%%

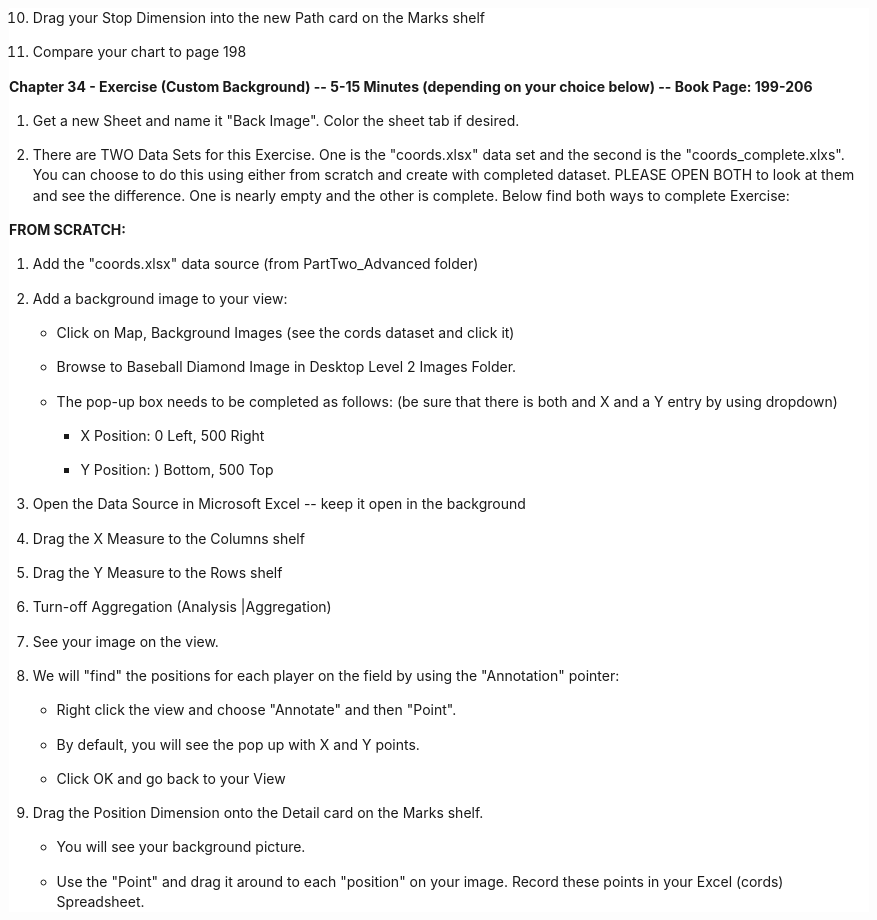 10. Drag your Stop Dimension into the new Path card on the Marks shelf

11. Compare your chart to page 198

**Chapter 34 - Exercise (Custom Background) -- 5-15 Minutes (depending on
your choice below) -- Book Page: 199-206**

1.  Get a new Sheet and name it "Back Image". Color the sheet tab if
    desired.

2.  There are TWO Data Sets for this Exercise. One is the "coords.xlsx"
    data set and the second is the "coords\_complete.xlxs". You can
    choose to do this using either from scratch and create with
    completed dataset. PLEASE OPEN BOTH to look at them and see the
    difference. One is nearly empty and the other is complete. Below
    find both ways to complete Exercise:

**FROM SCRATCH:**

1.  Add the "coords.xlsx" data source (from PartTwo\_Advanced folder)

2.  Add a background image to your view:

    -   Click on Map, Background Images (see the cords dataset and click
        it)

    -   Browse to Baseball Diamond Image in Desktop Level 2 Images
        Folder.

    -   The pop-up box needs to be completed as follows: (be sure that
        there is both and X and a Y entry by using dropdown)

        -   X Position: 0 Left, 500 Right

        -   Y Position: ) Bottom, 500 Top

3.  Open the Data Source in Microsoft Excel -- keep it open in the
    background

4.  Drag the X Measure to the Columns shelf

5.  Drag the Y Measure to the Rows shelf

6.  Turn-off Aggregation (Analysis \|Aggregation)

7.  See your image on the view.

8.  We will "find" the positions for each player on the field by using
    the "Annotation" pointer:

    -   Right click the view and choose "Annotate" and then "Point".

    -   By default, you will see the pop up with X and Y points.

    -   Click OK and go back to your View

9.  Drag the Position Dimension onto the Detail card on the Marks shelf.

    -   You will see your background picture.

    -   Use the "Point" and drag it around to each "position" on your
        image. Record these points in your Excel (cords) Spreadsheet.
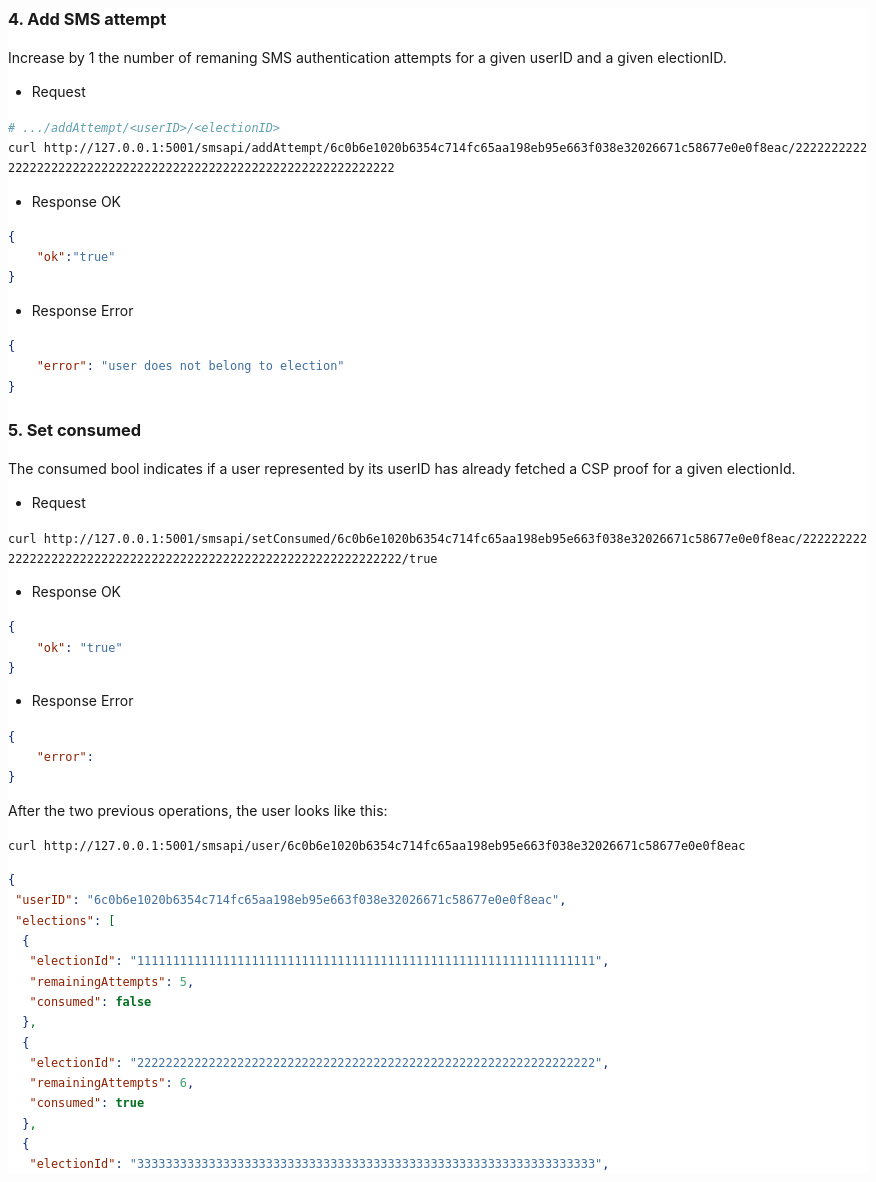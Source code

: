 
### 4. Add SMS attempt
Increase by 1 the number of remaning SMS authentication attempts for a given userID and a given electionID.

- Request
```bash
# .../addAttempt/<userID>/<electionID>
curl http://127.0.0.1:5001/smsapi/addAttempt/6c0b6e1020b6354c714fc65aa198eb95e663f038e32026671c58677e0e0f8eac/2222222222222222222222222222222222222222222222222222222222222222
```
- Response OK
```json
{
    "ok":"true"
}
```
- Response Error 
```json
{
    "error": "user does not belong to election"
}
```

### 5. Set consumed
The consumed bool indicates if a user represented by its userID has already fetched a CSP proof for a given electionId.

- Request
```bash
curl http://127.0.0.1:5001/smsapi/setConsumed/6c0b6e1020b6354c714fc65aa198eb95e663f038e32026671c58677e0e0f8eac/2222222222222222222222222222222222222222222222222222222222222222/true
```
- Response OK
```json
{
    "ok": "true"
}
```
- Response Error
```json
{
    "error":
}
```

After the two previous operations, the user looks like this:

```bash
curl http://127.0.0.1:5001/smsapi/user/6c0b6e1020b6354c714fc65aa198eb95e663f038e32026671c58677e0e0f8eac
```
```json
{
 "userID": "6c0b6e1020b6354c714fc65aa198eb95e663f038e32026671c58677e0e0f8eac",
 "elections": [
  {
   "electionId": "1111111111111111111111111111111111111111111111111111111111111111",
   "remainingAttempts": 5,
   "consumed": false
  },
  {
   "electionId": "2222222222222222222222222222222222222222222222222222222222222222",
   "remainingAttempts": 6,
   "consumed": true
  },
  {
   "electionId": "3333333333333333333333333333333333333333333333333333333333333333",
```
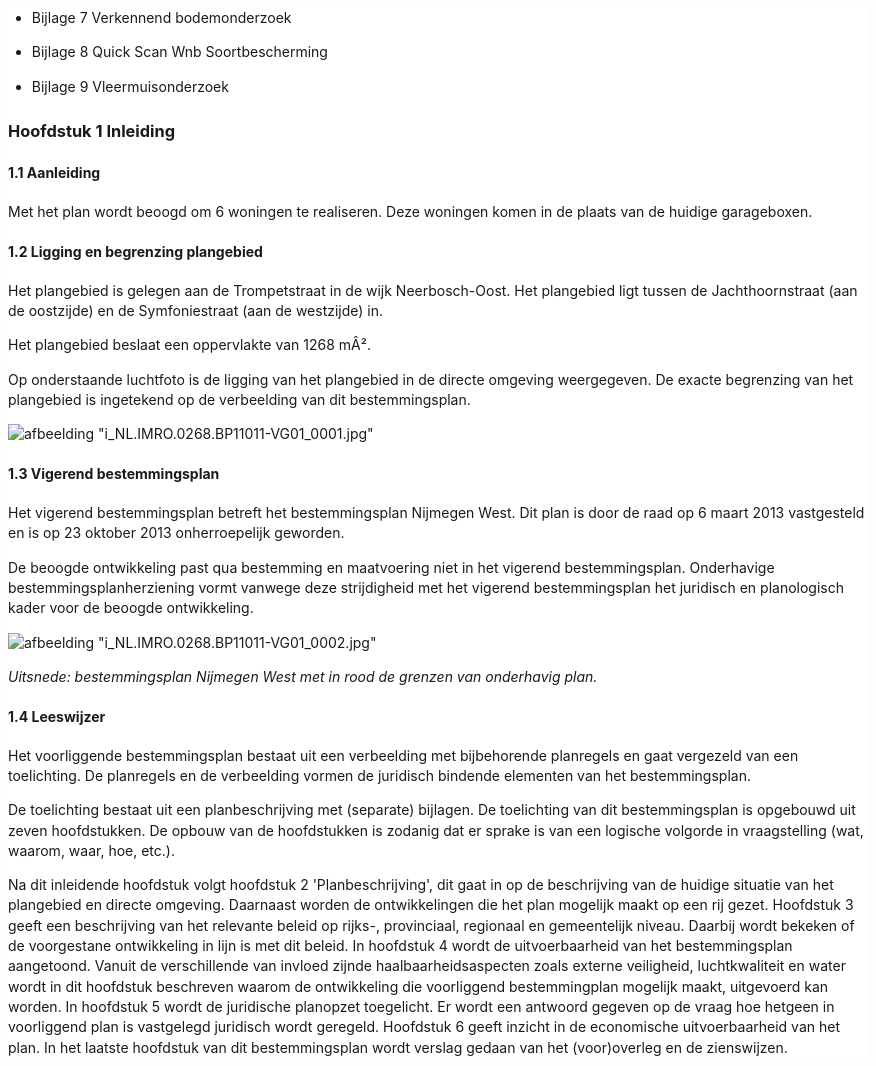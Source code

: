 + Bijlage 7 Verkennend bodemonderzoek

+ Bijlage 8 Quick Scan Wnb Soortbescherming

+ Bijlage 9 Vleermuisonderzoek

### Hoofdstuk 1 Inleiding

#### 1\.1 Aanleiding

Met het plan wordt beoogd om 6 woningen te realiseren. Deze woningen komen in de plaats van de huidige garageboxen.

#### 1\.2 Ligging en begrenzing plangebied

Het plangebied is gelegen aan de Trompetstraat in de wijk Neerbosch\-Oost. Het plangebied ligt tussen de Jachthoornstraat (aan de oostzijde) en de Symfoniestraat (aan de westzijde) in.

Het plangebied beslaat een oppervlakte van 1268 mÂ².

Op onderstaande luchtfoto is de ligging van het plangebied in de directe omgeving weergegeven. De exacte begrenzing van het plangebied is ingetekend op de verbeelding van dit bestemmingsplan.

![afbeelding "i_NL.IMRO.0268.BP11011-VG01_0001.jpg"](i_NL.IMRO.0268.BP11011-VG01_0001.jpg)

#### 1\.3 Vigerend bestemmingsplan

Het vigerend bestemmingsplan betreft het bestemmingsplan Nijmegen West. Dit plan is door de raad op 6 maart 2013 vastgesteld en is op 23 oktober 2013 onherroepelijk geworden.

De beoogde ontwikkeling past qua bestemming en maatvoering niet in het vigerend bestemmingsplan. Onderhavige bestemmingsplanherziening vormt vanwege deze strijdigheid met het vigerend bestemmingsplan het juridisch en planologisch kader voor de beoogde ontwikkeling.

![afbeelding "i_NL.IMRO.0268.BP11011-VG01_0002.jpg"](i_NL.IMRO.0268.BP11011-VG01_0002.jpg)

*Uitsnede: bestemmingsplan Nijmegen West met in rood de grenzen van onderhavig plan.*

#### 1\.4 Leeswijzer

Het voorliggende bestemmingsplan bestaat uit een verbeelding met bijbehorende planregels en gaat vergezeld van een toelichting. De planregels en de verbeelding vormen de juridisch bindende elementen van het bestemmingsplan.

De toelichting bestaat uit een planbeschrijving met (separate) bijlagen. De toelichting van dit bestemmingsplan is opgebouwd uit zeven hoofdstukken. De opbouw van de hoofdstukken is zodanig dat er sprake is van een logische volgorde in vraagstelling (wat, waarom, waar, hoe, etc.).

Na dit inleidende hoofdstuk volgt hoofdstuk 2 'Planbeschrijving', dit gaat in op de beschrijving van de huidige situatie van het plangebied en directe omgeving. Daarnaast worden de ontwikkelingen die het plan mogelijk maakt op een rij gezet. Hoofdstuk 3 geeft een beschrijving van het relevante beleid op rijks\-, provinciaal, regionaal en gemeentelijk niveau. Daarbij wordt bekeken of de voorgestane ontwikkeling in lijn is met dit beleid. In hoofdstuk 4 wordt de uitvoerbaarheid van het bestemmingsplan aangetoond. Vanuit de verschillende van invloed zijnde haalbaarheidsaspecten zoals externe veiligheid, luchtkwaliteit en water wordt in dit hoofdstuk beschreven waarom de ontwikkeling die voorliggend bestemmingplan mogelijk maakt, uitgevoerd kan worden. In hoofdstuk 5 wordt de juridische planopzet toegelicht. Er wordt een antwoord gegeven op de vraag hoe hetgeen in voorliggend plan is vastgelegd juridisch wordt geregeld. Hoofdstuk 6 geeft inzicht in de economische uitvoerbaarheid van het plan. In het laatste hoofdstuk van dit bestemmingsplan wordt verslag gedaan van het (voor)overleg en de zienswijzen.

%%

◆ PROBLEM REQUIREMENTS
Go line by line through the data above and count those holding "this"; report the number alone.

◆ RESULT
3